It was a bit of a drive to the peninsular; we covered about 400km over the day. The scenery going out of town was good as we drove by the water and we could see whales in the distance. After leaving the coast the scenery wasn’t interesting at all. The area is scrubby desert and apart from some animal sightings, not much to see.
We had to pay 45 pesos to enter the reserve (a lot of money). Peninsula Valdes is an oddly shaped peninsula sticking out of Argentina about half way down the Atlantic coast that you can see on any map. It’s actually about the size of Switzerland so quite a large reserve.
We started with the visitor centre. There were lots of pictures, maps, fancy computers and even a whale skeleton (they are huge). It was well set up and well looked after so our money was certainly going somewhere. Then it was onto Puerto Piramide, the only town on the peninsular.

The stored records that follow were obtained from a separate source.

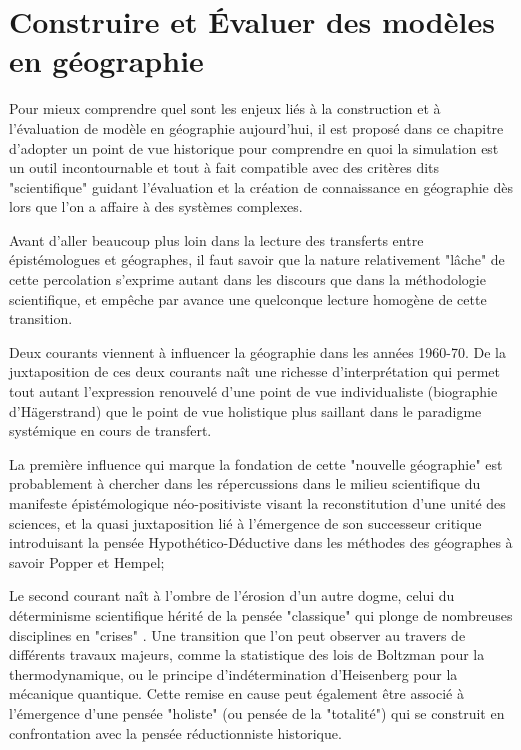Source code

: 


\chapter{Construire et Évaluer des modèles en géographie}

\startcontents[chapters]
\Mprintcontents

Pour mieux comprendre quel sont les enjeux liés à la construction et à l'évaluation de modèle en géographie aujourd'hui, il est proposé dans ce chapitre d'adopter un point de vue historique pour comprendre en quoi la simulation est un outil incontournable et tout à fait compatible avec des critères dits "scientifique" guidant l'évaluation et la création de connaissance en géographie dès lors que l'on a affaire à des systèmes complexes.

Avant d'aller beaucoup plus loin dans la lecture des transferts entre épistémologues et géographes, il faut savoir que la nature relativement "lâche" de cette percolation s'exprime autant dans les discours que dans la méthodologie scientifique, et empêche par avance une quelconque lecture homogène de cette transition.

Deux courants viennent à influencer la géographie dans les années 1960-70. De la juxtaposition de ces deux courants naît une richesse d’interprétation qui permet tout autant l'expression renouvelé d'une point de vue individualiste (biographie d'Hägerstrand) que le point de vue holistique plus saillant dans le paradigme systémique en cours de transfert. 

La première influence qui marque la fondation de cette "nouvelle géographie" est probablement à chercher dans les répercussions dans le milieu scientifique du manifeste épistémologique néo-positiviste visant la reconstitution d'une unité des sciences, et la quasi juxtaposition lié à l'émergence de son successeur critique introduisant la pensée Hypothético-Déductive dans les méthodes des géographes à savoir Popper et Hempel; 

Le second courant naît à l'ombre de l'érosion d'un autre dogme, celui du déterminisme scientifique hérité de la pensée "classique" qui plonge de nombreuses disciplines en "crises" \autocite[20-23]{Pouvreau2013}. Une transition que l'on peut observer au travers de différents travaux majeurs, comme la statistique des lois de Boltzman pour la thermodynamique, ou le principe d’indétermination d'Heisenberg pour la mécanique quantique. Cette remise en cause peut également être associé à l'émergence d'une pensée "holiste" (ou pensée de la "totalité") qui se construit en confrontation avec la pensée réductionniste historique.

This is where we were going out on a boat to see the whales.
We picked up life jackets and walked onto the beach. Strangely, we all hopped on a beached boat although once we were all on, we were towed into the water. It was a reasonable sized boat, plenty big enough for the maybe 30 people that were on the cruise with us.
The scenery was pretty from the boat. The bay was ringed with big cliffs and the brilliant blue sky contrasted nicely with the stony cliffs and barren landscape.
It didn’t take long until we saw our first whale. Initially at a distance and then much closer. It was amazing. They are up to 15m long and were breaching right by us. They come to these waters as they are well protected so they can teach their babies everything they need to know. We often saw a big adult whale come up and then a baby one right next to it. It was constant and we saw many whales. There are a couple of hundred of them in these waters that return every year.
Sometimes the whales come up just to the surface and you don’t see that much of them. Other times, they would come further up and you could see more of their bodies and size. When we were really lucky they would come right up and come crashing down like you see on TV and in all the photos. It was exhilarating to see such huge creatures, so close, performing such a task.
At one stage a whale came right up under the boat. I could see it in the water below us and then it came to the surface close enough to touch. There is really nothing like it. For such big creatures they have magnificent control of their bodies so they can do that without hitting anything. In the twenty years they have been running tours of the bay, there has never been an incident. The boat operators try to keep a respectable distance from the whales, but sometimes, like in this case, the whales are curious and come closer.
There were also many sea gulls around which were causing problems. They had started pecking at the whales whenever they came up, eating the fat under their skin. I felt very sorry for the whales while watching. They used to only eat from the skin that the whales would shed but now they have realised that it’s easy to do it from the real thing. The locals are scared it could affect the whale’s choice of this location. It was not unusual to see a whale swimming along with a whole lot of seagulls following and swooping down whenever the whale surfaced.
There was an English speaking guide on the boat which we just got to the five of us so we also got to learn a lot and ask many questions.
It truly was an amazing experience, one that would be right up there on my list. I’m usually not much of a nature person or care too much about wildlife but it really didn’t matter. I don’t think anyone could not be in awe of these massive creatures.
After the boat tour it was back in the car and onto the opposite side on the peninsular. We had lunch at a very pricey restaurant where we had to spend at least 40 pesos if we wanted to go to their private beach where there were many seals, particularly elephant seals. The food wasn’t that great and we didn’t really get much to eat for our 40+ pesos but what can you do. Thankfully, it turned out to be worth it.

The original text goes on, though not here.